Business Intelligence Competency Centers (BICC) are growing fast, according to a new survey by Capgemini Norway. Gartner defines a BICC as a cross functional team actively supporting and promoting the effective use of Business Intelligence across the organization. The primary driver for establishing a BICC is to clear away the walls between business and technology departments in developing and operating Business Intelligence solutions. The BICC model seems to work very well – in fact, we are led to wonder why it is only applied to BI. This gives us reason to argue that Gartner’s definition of BICC might be too limited.
The idea of a BICC is to put the people who know how to use information (the business people) in the same room as the people who know how to develop and operate the BI solutions (the tech guys). A BICC is not a project, but a permanent unit in the organization. This presents opportunities for better collaboration and more business-oriented BI development. Typical gains reported by participants in the survey are the increased use of BI solutions, more self-served BI users, better data quality and better collaboration between business and IT resources.

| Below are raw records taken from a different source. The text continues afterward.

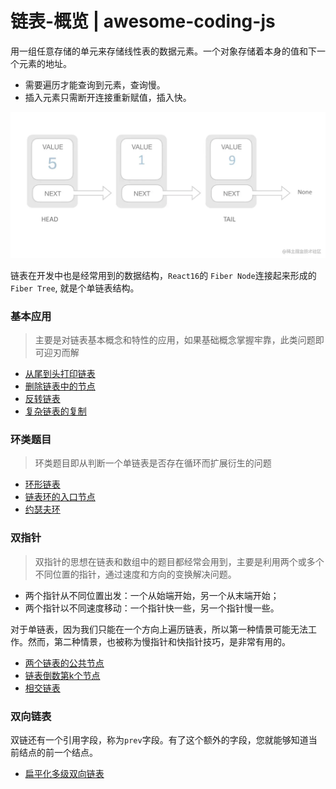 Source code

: # 链表-概览 | awesome-coding-js

用一组任意存储的单元来存储线性表的数据元素。一个对象存储着本身的值和下一个元素的地址。

-   需要遍历才能查询到元素，查询慢。
-   插入元素只需断开连接重新赋值，插入快。

![](./1.awebp)

链表在开发中也是经常用到的数据结构，`React16`的 `Fiber Node`连接起来形成的`Fiber Tree`, 就是个单链表结构。

### 基本应用

> 主要是对链表基本概念和特性的应用，如果基础概念掌握牢靠，此类问题即可迎刃而解

-   [从尾到头打印链表 ](%E5%8F%8D%E8%BD%AC%E9%93%BE%E8%A1%A8.md)
-   [删除链表中的节点 ](%E5%88%A0%E9%99%A4%E9%93%BE%E8%A1%A8%E4%B8%AD%E7%9A%84%E8%8A%82%E7%82%B9%E6%88%96%E9%87%8D%E5%A4%8D%E7%9A%84%E8%8A%82%E7%82%B9.md)
-   [反转链表 ](%E5%8F%8D%E8%BD%AC%E9%93%BE%E8%A1%A8.md)
-   [复杂链表的复制 ](%E9%93%BE%E8%A1%A8%E7%9A%84%E5%A4%8D%E5%88%B6.md)

### 环类题目

> 环类题目即从判断一个单链表是否存在循环而扩展衍生的问题

-   [环形链表 ](https://leetcode-cn.com/explore/learn/card/linked-list/194/two-pointer-technique/744/)
-   [链表环的入口节点 ](%E9%93%BE%E8%A1%A8%E4%B8%AD%E7%8E%AF%E7%9A%84%E5%85%A5%E5%8F%A3%E8%8A%82%E7%82%B9.md)
-   [约瑟夫环 ](%E5%9C%86%E5%9C%88%E4%B8%AD%E6%9C%80%E5%90%8E%E5%89%A9%E4%B8%8B%E7%9A%84%E6%95%B0%E5%AD%97.md)

### 双指针

> 双指针的思想在链表和数组中的题目都经常会用到，主要是利用两个或多个不同位置的指针，通过速度和方向的变换解决问题。

-   两个指针从不同位置出发：一个从始端开始，另一个从末端开始；
-   两个指针以不同速度移动：一个指针快一些，另一个指针慢一些。

对于单链表，因为我们只能在一个方向上遍历链表，所以第一种情景可能无法工作。然而，第二种情景，也被称为慢指针和快指针技巧，是非常有用的。

-   [两个链表的公共节点 ](%E4%B8%A4%E4%B8%AA%E9%93%BE%E8%A1%A8%E7%9A%84%E7%AC%AC%E4%B8%80%E4%B8%AA%E5%85%AC%E5%85%B1%E8%8A%82%E7%82%B9.md)
-   [链表倒数第k个节点 ](%E9%93%BE%E8%A1%A8%E5%80%92%E6%95%B0%E7%AC%ACn%E4%B8%AA%E8%8A%82%E7%82%B9.md)
-   [相交链表 ](https://leetcode-cn.com/explore/learn/card/linked-list/194/two-pointer-technique/746/)

### 双向链表

双链还有一个引用字段，称为`prev`字段。有了这个额外的字段，您就能够知道当前结点的前一个结点。

-   [扁平化多级双向链表 ](https://leetcode-cn.com/explore/learn/card/linked-list/197/conclusion/764/)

The current growth rate of BICCs in Norway is high: 8 of the 17 companies in our survey have established a BICC sometime during the past three years, while the remaining companies have plans to do so in the near future. In the study we have also tried to gain insight into how these competency centers work, and what the real-life BICC models (as opposed to theoretical models) actually look like. Our findings provide some interesting supplements to the existing BICC literature you would typically find at Amazon’s virtual bookshelf.
To begin with, we can ascertain that no two BICCs are the same. Depending on the organizational structure and needs, the competency centers will have different mandates, responsibilities, composition, organizational model and activity level. However, there are some typical patterns and commonalities that are emerging. We have in our analysis identified these as five BICC stereotypes:
- Strategic BICC (The visionaries)
- Knowledge BICC (The competency network)
- Operational BICC (The doers)
- Standardizing BICC (The methodologists)
- Universal BICC (The umbrella)
The main distinction between these stereotypes is what they do. Is the perspective of their activities long-term or short-term, and are tasks of the BICC high on the business agenda or on the IT agenda? Furthermore, each stereotype has some typical organizational characteristics and help facilitate different types of benefits for the organization. This is described more thoroughly in our analysis.
Secondly, the activities in real-life BICCs aren’t necessarily limited to BI, although the data warehouse(s) are usually central. The businesses we’ve spoken to include user groups that don’t recognize that what they do is Business Intelligence. In addition to controller functions and statistical analysis groups, risk and actuary groups as well as marketing and CRM departments are included, who use data for more operational purposes. One company we spoke to considers document management and archiving functions as natural inclusions in a BICC. Why not?
In conclusion, we find that the original Gartner definition is too limited, both concerning the BICC’s mandate (as can be seen from the wide variety of stereotypes) and in that the model does not need to be constrained to BI purposes. Perhaps it is more correct to discuss Information Competency Centers, rather than BICCs? And, to take the point even further – can’t the model be used for completely different areas of the IT portfolio as well? IT functions are means to an end, and the owners of those ends are the ones who should be driving the development of those functions. We like that a BICC model has been found and put to use in order to bridge the gap in BI between IT and business departments, and we expect to see the experience from this process used in new areas in the future.